Published in The Age (Melbourne), 29 July 2011
http://www.theage.com.au/business/dollars-must-flow-if-numbers-to-grow-20110728-1i257.html

By Adam Creighton and Oliver Marc Hartwich

Kevin Rudd’s plan for a ”big Australia” quickly turned into a ”sustainable Australia” once Julia Gillard became prime minister. She had consulted the focus groups, and Australians, it seemed, did not want rapid immigration and a population of 36 million by 2050, which the 2010 Intergenerational Report had predicted.

This insularity appears to sit oddly with Australia’s history and economy: a sparsely populated migrant nation whose wealth has grown with its size. But this view ignores the immediate impact of more people in local communities, and in particular, on the hip pocket of taxpayers. If increased population growth means higher taxes, people are unlikely to embrace it.

Debate about Australia’s population is framed with national aggregates and ignores how local governments deal with increased population. Part of the reason Australians are averse to more people is because local councils are ill equipped to absorb them and many are forcing residents to pay for them.

We surveyed all 560 of Australia’s councils to find out how they have been responding to population growth.

Incredibly, about half of the 121 councils that responded have increased their rates over the past 10 years in order to accommodate greater population. In theory, greater economies of scale in administration could enable councils to lower their rates when new people arrive. And politicians wonder why segments of Australian society are not champing at the bit for more people.

Local councils are responsible for organising and presenting our civic spaces: collecting rubbish, filling potholes, and zoning land. And more and more they are also providing childcare and sporting facilities, for example. But their expenses are not necessarily well matched by their revenue. If new residents live in existing dwellings, or if they reside mainly in higher-density establishments, rates levied on the value of land are not much help.

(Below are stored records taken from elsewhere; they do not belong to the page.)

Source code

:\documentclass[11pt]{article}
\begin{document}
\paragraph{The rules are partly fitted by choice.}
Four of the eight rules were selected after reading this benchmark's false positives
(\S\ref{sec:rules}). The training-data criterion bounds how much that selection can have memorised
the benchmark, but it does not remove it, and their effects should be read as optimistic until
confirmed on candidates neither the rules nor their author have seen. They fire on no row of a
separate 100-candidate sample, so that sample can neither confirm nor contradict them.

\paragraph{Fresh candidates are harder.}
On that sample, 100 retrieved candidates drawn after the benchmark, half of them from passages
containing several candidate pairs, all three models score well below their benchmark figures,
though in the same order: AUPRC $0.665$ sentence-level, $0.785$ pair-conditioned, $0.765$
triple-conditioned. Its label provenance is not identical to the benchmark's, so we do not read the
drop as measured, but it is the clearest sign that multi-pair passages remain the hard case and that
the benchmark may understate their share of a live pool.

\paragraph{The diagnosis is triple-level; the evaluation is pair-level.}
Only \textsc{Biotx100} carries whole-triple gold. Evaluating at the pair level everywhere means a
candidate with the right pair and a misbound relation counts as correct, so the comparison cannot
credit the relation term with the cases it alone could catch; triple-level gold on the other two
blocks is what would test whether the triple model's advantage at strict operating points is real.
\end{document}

In fact, about one-third of surveyed councils said explicitly that population growth was damaging their bottom line. The cost of building infrastructure, which is lumpy and expensive, was their main concern. Fewer than half of the councils mentioned environmental concerns or cited NIMBY resistance to further development.

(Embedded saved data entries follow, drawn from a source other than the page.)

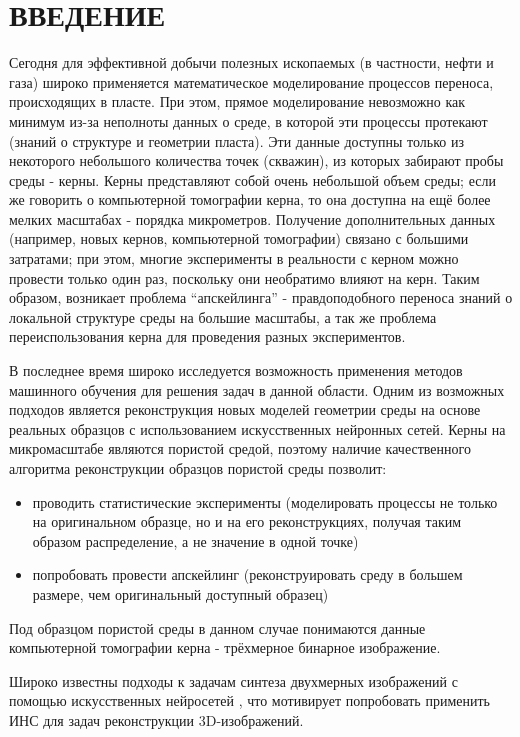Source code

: \clearpage
\section*{\hfil ВВЕДЕНИЕ \hfil}
	
	Сегодня для эффективной добычи полезных ископаемых (в частности, нефти и газа) широко применяется математическое моделирование процессов переноса, происходящих в пласте. При этом, прямое моделирование невозможно как минимум из-за неполноты данных о среде, в которой эти процессы протекают (знаний о структуре и геометрии пласта). Эти данные доступны только из некоторого небольшого количества точек (скважин), из которых забирают пробы среды - керны. Керны представляют собой очень небольшой объем среды; если же говорить о компьютерной томографии керна, то она доступна на ещё более мелких масштабах - порядка микрометров. Получение дополнительных данных (например, новых кернов, компьютерной томографии) связано с большими затратами; при этом, многие эксперименты в реальности с керном можно провести только один раз, поскольку они необратимо влияют на керн. Таким образом, возникает проблема ``апскейлинга'' - правдоподобного переноса знаний о локальной структуре среды на большие масштабы, а так же проблема переиспользования керна для проведения разных экспериментов.
	
	В последнее время широко исследуется возможность применения методов машинного обучения для решения задач в данной области. Одним из возможных подходов является реконструкция новых моделей геометрии среды на основе реальных образцов с использованием искусственных нейронных сетей. Керны на микромасштабе являются пористой средой, поэтому наличие качественного алгоритма реконструкции образцов пористой среды позволит:
	
	\begin{itemize}
		\item проводить статистические эксперименты (моделировать процессы не только на оригинальном образце, но и на его реконструкциях, получая таким образом распределение, а не значение в одной точке)
		\item попробовать провести апскейлинг (реконструировать среду в большем размере, чем оригинальный доступный образец)
	\end{itemize}

	
	Под образцом пористой среды в данном случае понимаются данные компьютерной томографии керна - трёхмерное бинарное изображение.
	
	Широко известны подходы к задачам синтеза двухмерных изображений с помощью искусственных нейросетей \cite{Gatys, Ulyanov}, что мотивирует попробовать применить ИНС для задач реконструкции 3D-изображений.
	
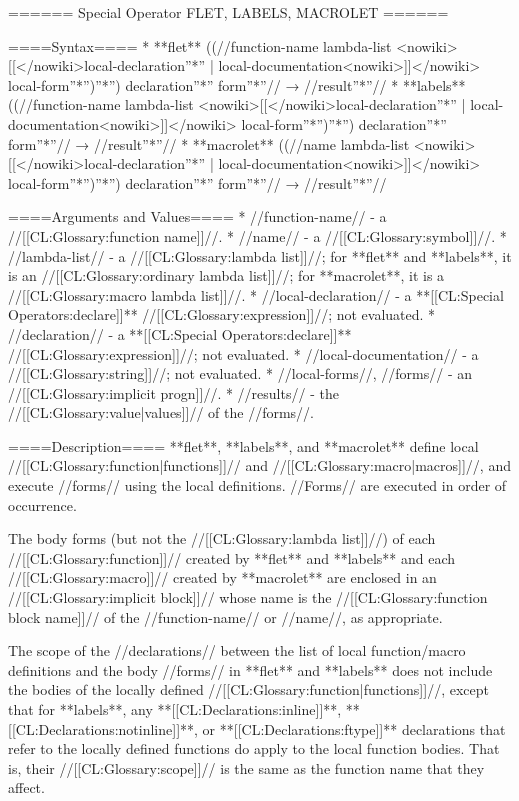 ====== Special Operator FLET, LABELS, MACROLET ======

====Syntax====
  * **flet** ((//function-name lambda-list <nowiki>[[</nowiki>local-declaration''*'' | local-documentation<nowiki>]]</nowiki> local-form''*'')''*'') declaration''*'' form''*''// → //result''*''//
  * **labels** ((//function-name lambda-list <nowiki>[[</nowiki>local-declaration''*'' | local-documentation<nowiki>]]</nowiki> local-form''*'')''*'') declaration''*'' form''*''// → //result''*''//
  * **macrolet** ((//name lambda-list <nowiki>[[</nowiki>local-declaration''*'' | local-documentation<nowiki>]]</nowiki> local-form''*'')''*'') declaration''*'' form''*''// → //result''*''//

====Arguments and Values====
  * //function-name// - a //[[CL:Glossary:function name]]//.
  * //name// - a //[[CL:Glossary:symbol]]//.
  * //lambda-list// - a //[[CL:Glossary:lambda list]]//; for **flet** and **labels**, it is an //[[CL:Glossary:ordinary lambda list]]//; for **macrolet**, it is a //[[CL:Glossary:macro lambda list]]//.
  * //local-declaration// - a **[[CL:Special Operators:declare]]** //[[CL:Glossary:expression]]//; not evaluated.
  * //declaration// - a **[[CL:Special Operators:declare]]** //[[CL:Glossary:expression]]//; not evaluated.
  * //local-documentation// - a //[[CL:Glossary:string]]//; not evaluated.
  * //local-forms//, //forms// - an //[[CL:Glossary:implicit progn]]//.
  * //results// - the //[[CL:Glossary:value|values]]// of the //forms//.

====Description====
**flet**, **labels**, and **macrolet** define local //[[CL:Glossary:function|functions]]// and //[[CL:Glossary:macro|macros]]//, and execute //forms// using the local definitions. //Forms// are executed in order of occurrence.

The body forms (but not the //[[CL:Glossary:lambda list]]//) of each //[[CL:Glossary:function]]// created by **flet** and **labels** and each //[[CL:Glossary:macro]]// created by **macrolet** are enclosed in an //[[CL:Glossary:implicit block]]// whose name is the //[[CL:Glossary:function block name]]// of the //function-name// or //name//, as appropriate.

The scope of the //declarations// between the list of local function/macro definitions and the body //forms// in **flet** and **labels** does not include the bodies of the locally defined //[[CL:Glossary:function|functions]]//, except that for **labels**, any **[[CL:Declarations:inline]]**, **[[CL:Declarations:notinline]]**, or **[[CL:Declarations:ftype]]** declarations that refer to the locally defined functions do apply to the local function bodies. That is, their //[[CL:Glossary:scope]]// is the same as the function name that they affect.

To help defray the costs of extra people, about 80 per cent of councils surveyed are imposing levies on developers for infrastructure associated with extra houses and apartments – sewerage, roads, playgrounds.

These ”developer levies” push the costs of construction onto developers. Although ”make Big Development pay” might seem appealing, they will pass on these costs. The levies simply make houses and apartments more expensive for residents. And it is not only the new residents who enjoy the benefits of better local infrastructure and a larger market for goods and services.

Use of developer levies was more common among larger councils, which presumably have better resources to prepare and enforce contracts with developers. Smaller councils, which were most partial to increased population growth in our sample, should not have their growth potential limited because they cannot get access to more sophisticated financial arrangements.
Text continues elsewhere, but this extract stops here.